Ken Haig Faculty Seminar- April 25
Organization: Bard College Faculty Seminars
Title: Ken Haig: From Green to Grey: The Politics of Population Policy in East Asia
Location: Olin, Room 102
Date/Time: April 25, 2012 at 7:00 P.M.
Description:
Within fifty years, policymakers in East Asia’s advanced industrial democracies like Japan and South Korea have gone from sounding alarms about high fertility, to fretting over declining fertility. But the policy responses in each era have been remarkably different. In the early post-WWII period, both Japan and South Korea aggressively promoted family planning and even emigration as a means of controlling population growth. With neo-Malthusian theories at the time linking high fertility to poverty, official encouragement of ‘small and prosperous families’ became a central part economic planning. By comparison, current demographic trends pose much more worrisome long-term challenges, with steady increases in the ratio of retirees to workers and children underway in both countries.
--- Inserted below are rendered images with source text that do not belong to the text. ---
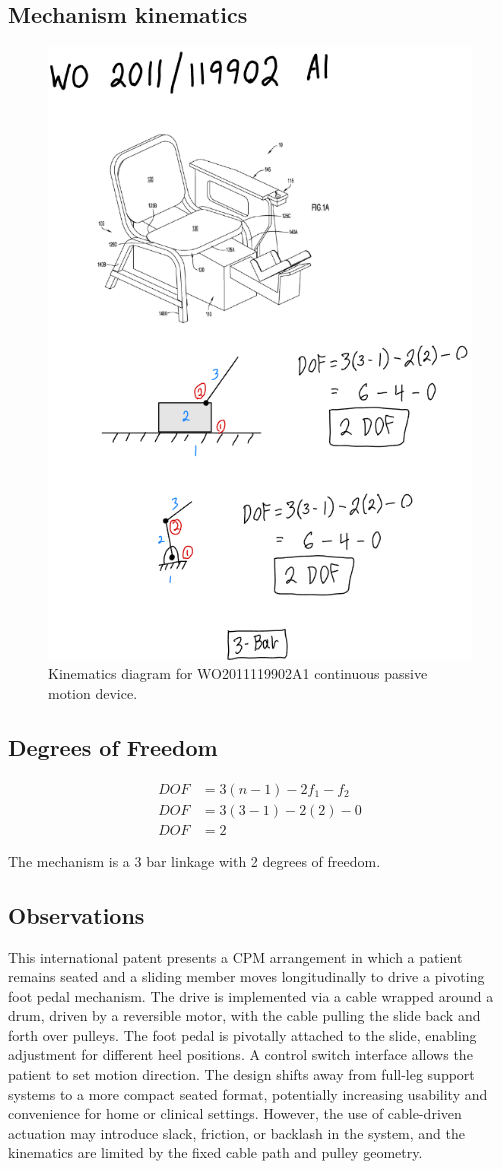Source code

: \documentclass[11pt]{article}
\begin{document}
\subsection{Mechanism kinematics}
\begin{figure}[H]
  \centering
  \includegraphics[width=0.54\linewidth]{../Kinematic Mechanism Images/WO 2001_119902.png}
  \caption{Kinematics diagram for WO2011119902A1 continuous passive motion device.}
  \label{fig:WO2011119902A1_kinematics}
\end{figure}

\subsection{Degrees of Freedom}
\[
\begin{aligned}
DOF &= 3(n-1) - 2f_1 - f_2 \\
DOF &= 3(3-1) - 2(2) - 0 \\
DOF &= 2
\end{aligned}
\]

The mechanism is a 3 bar linkage with 2 degrees of freedom.

\subsection{Observations}
This international patent presents a CPM arrangement in which a patient remains seated and a sliding member moves longitudinally to drive a pivoting foot pedal mechanism. The drive is implemented via a cable wrapped around a drum, driven by a reversible motor, with the cable pulling the slide back and forth over pulleys. The foot pedal is pivotally attached to the slide, enabling adjustment for different heel positions. A control switch interface allows the patient to set motion direction. The design shifts away from full-leg support systems to a more compact seated format, potentially increasing usability and convenience for home or clinical settings. However, the use of cable-driven actuation may introduce slack, friction, or backlash in the system, and the kinematics are limited by the fixed cable path and pulley geometry.
\end{document}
And yet recent policy responses in Japan and South Korea have been far more hesitant, and focused on creating incentives via subsidies and services rather than lowering barriers to childrearing via legislation or regulation. This presentation explores how the politics of population control have changed in countries like Japan and South Korea throughout the post-WWII period, taking into account both changes in the structural environment as well as political actors.